En vendant des deadstocks, The Fabric Sales relie la planète mode aux particuliers, différemment d’un magasin de prêt-à-porter, analyse Niels Van De Broeck. «Grâce à nous, les clients ont accès à des tissus de luxe, et qui plus est, de manière durable. Nos propres choix sont également déterminés par la durabilité. Lors de ventes de stock, on doit parfois acheter au mètre. Chez nous, c’est possible par 10 centimètres. Il serait absurde de proposer du deadstock et de refiler un excédent à notre clientèle. Par ailleurs, nous pratiquons des prix corrects, parce nous voulons remettre le tout en circulation et donner à un maximum de personnes la chance d’acheter chez nous. Bien sûr, nous produisons nous aussi des déchets, et pour y remédier, nous regroupons les pièces qui sont encore utilisables en packs zéro déchet. Nos clients apprécient cette démarche, bien qu’elle implique de faire des puzzles.»

Si les créateurs se mettent à commander des tissus de manière plus responsable, il y aura moins de rebuts, mais cela n’inquiète guère Niels Van De Broeck. «Ça voudra dire que nous avons accompli notre mission. Même si j’espère que tout ne s’arrêtera pas complètement…»

Une clientèle connectée

C’est aussi ce qu’espèrent les acheteurs, car alors que les premières années, la clientèle se composait surtout de couturières amatrices locales, aujourd’hui, elle s’étend à toute la Belgique et même aux Pays-Bas et à l’Allemagne. «Bien entendu, les particuliers sont un segment considérable, ajoute Niels Van De Broeck.

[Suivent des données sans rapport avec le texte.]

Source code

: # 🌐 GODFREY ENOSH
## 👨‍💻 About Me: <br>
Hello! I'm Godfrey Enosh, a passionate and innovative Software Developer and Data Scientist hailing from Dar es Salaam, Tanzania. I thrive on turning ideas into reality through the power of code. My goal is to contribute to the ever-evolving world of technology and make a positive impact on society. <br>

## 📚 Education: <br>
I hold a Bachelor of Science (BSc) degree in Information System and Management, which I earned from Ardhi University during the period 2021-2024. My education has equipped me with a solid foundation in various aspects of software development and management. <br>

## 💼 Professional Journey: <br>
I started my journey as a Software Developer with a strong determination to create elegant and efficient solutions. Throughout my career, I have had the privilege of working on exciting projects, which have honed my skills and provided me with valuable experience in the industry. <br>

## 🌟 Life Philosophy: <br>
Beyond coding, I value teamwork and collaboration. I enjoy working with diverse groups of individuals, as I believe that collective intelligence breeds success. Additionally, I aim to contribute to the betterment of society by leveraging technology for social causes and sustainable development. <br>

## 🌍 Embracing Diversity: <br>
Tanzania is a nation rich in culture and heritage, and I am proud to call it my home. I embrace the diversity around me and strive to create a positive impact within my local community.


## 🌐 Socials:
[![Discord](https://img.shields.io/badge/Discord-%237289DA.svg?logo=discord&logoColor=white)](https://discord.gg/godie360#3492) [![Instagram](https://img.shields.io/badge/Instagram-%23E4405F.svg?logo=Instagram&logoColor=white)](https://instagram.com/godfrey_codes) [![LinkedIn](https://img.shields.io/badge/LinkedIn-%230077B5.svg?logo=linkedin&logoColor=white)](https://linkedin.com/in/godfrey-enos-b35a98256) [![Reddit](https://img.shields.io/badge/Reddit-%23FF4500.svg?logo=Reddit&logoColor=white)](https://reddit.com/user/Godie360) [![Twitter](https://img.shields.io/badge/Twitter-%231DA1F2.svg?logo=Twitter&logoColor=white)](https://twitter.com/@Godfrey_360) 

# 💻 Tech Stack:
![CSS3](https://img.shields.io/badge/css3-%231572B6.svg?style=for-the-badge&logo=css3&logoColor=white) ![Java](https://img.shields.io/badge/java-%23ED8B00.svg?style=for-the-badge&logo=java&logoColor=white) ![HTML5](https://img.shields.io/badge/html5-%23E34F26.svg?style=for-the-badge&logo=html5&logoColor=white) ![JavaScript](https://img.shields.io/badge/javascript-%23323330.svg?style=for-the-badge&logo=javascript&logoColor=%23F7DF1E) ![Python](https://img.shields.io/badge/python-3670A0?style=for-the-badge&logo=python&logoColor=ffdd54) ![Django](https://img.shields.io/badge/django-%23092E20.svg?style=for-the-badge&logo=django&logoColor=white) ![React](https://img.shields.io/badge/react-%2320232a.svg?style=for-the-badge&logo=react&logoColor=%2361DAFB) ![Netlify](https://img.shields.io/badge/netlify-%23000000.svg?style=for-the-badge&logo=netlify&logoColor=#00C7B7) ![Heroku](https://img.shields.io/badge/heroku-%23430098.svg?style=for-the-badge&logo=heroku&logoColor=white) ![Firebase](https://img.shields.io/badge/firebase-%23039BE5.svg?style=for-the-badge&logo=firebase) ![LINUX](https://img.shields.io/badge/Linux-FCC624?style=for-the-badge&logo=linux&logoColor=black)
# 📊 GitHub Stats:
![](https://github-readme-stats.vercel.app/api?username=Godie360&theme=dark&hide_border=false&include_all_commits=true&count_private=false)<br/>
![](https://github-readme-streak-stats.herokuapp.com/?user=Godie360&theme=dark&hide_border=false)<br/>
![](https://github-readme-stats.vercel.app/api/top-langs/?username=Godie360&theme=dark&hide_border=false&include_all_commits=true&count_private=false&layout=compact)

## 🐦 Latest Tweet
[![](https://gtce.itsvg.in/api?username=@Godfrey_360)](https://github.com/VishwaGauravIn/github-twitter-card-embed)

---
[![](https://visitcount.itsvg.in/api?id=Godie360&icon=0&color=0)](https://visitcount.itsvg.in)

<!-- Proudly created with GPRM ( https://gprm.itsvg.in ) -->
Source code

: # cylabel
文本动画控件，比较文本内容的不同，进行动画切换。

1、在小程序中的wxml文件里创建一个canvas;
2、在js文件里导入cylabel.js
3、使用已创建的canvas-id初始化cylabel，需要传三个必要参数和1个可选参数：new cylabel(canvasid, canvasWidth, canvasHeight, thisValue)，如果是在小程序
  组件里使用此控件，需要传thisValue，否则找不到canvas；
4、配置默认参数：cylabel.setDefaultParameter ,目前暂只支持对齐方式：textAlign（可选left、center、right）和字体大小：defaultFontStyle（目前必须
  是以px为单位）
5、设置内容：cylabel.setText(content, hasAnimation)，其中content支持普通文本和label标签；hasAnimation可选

Mais, dès le début, des étudiants en mode nous ont découverts eux aussi par le biais du bouche-à-oreille.» En vue de réaliser leurs collections, ils cherchent de beaux tissus, souvent spéciaux, et nous les avons en stock. Les étudiants apportent une touche créative, et si nous souhaitons collaborer avec Stella McCartney ou Vivienne Westwood aujourd’hui, c’est notamment parce qu’elles utilisent des étoffes extraordinaires avec lesquelles les étudiants peuvent faire leurs premières armes.»

De jeunes créateurs en quête de matière pour leurs vêtements fréquentent également The Fabric Sales. «Ils ont besoin de plus petites quantités de tissu et ne disposent pas du budget pour passer de grosses commandes, explique Niels Van De Broeck. Chez nous, ils peuvent acquérir 20 ou 30 mètres. Nous nous réjouissons que des labels débutants fassent appel à nous, et c’est un réel plaisir de les voir croître. Enfin, ces derniers temps, nous avons reçu de nombreuses compagnies d’opéra et de théâtre, dont la Royal Opera House de Londres. Ils voulaient des échantillons pour d’éventuels costumes. Et manifestement, on se passe le mot en Europe.»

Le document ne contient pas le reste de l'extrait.